TASK INSTRUCTIONS ▸ Keep only the lines of the data below that contain "None", and copy them.

MATERIAL SHOWN ▸
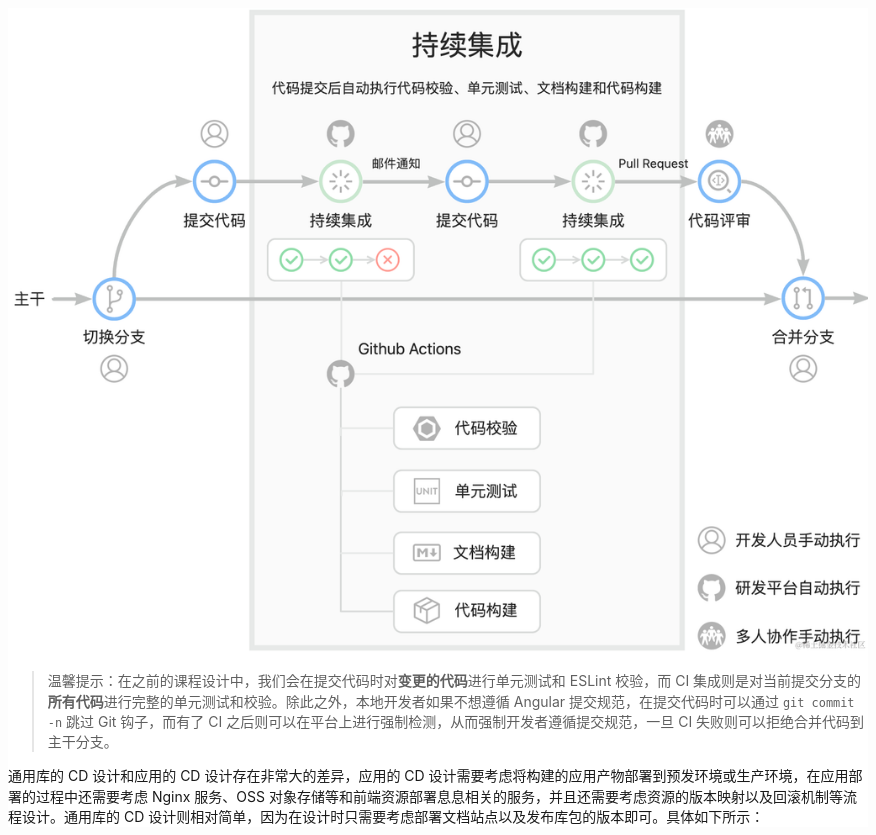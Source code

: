 ![yuque_diagram (12).jpg](./images/d82ff28bbda14be0b4a436405d51d851~tplv-k3u1fbpfcp-jj-mark:0:0:0:0:q75.image.png)

> 温馨提示：在之前的课程设计中，我们会在提交代码时对**变更的代码**进行单元测试和 ESLint 校验，而 CI 集成则是对当前提交分支的**所有代码**进行完整的单元测试和校验。除此之外，本地开发者如果不想遵循 Angular 提交规范，在提交代码时可以通过 `git commit -n` 跳过 Git 钩子，而有了 CI 之后则可以在平台上进行强制检测，从而强制开发者遵循提交规范，一旦 CI 失败则可以拒绝合并代码到主干分支。

通用库的 CD 设计和应用的 CD 设计存在非常大的差异，应用的 CD 设计需要考虑将构建的应用产物部署到预发环境或生产环境，在应用部署的过程中还需要考虑 Nginx 服务、OSS 对象存储等和前端资源部署息息相关的服务，并且还需要考虑资源的版本映射以及回滚机制等流程设计。通用库的 CD 设计则相对简单，因为在设计时只需要考虑部署文档站点以及发布库包的版本即可。具体如下所示：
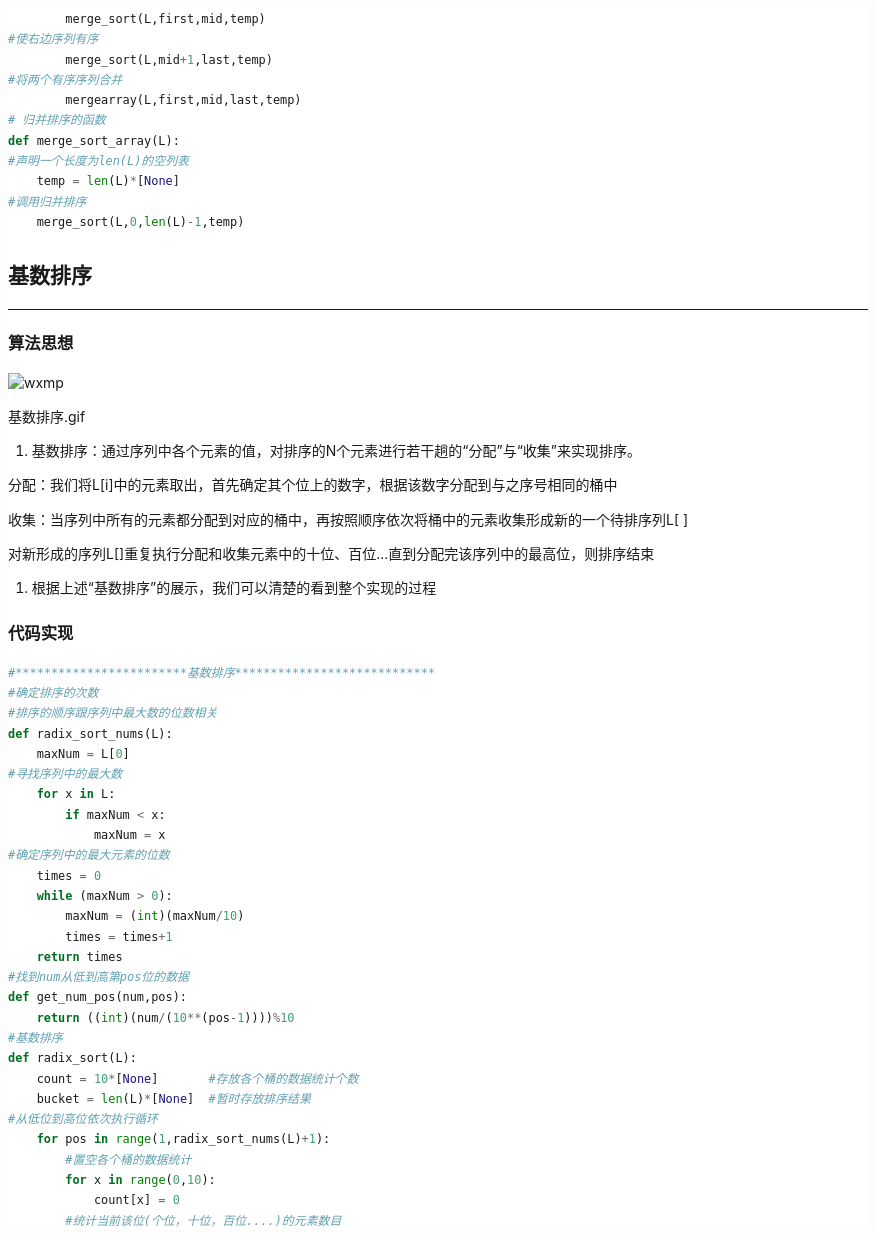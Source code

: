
 ``` py
        merge_sort(L,first,mid,temp)
#使右边序列有序
        merge_sort(L,mid+1,last,temp)
#将两个有序序列合并
        mergearray(L,first,mid,last,temp)
# 归并排序的函数
def merge_sort_array(L):
#声明一个长度为len(L)的空列表
    temp = len(L)*[None]
#调用归并排序
    merge_sort(L,0,len(L)-1,temp)
```

## 基数排序

------

### 算法思想

   

<img class= "zoom-custom-imgs" :src="$withBase('/assets/img/algorithm/sort/sumpython/1156494-70872a75238d1269.gif')" alt="wxmp">

基数排序.gif

1. 基数排序：通过序列中各个元素的值，对排序的N个元素进行若干趟的“分配”与“收集”来实现排序。

分配：我们将L[i]中的元素取出，首先确定其个位上的数字，根据该数字分配到与之序号相同的桶中

收集：当序列中所有的元素都分配到对应的桶中，再按照顺序依次将桶中的元素收集形成新的一个待排序列L[ ]

对新形成的序列L[]重复执行分配和收集元素中的十位、百位...直到分配完该序列中的最高位，则排序结束

  1. 根据上述“基数排序”的展示，我们可以清楚的看到整个实现的过程

### 代码实现

``` py
#************************基数排序****************************
#确定排序的次数
#排序的顺序跟序列中最大数的位数相关
def radix_sort_nums(L):
    maxNum = L[0]
#寻找序列中的最大数
    for x in L:
        if maxNum < x:
            maxNum = x
#确定序列中的最大元素的位数
    times = 0
    while (maxNum > 0):
        maxNum = (int)(maxNum/10)
        times = times+1
    return times
#找到num从低到高第pos位的数据
def get_num_pos(num,pos):
    return ((int)(num/(10**(pos-1))))%10
#基数排序
def radix_sort(L):
    count = 10*[None]       #存放各个桶的数据统计个数
    bucket = len(L)*[None]  #暂时存放排序结果
#从低位到高位依次执行循环
    for pos in range(1,radix_sort_nums(L)+1):
        #置空各个桶的数据统计
        for x in range(0,10):
            count[x] = 0
        #统计当前该位(个位，十位，百位....)的元素数目
```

THE COMPLETED TASK ▸
    temp = len(L)*[None]
    count = 10*[None]       #存放各个桶的数据统计个数
    bucket = len(L)*[None]  #暂时存放排序结果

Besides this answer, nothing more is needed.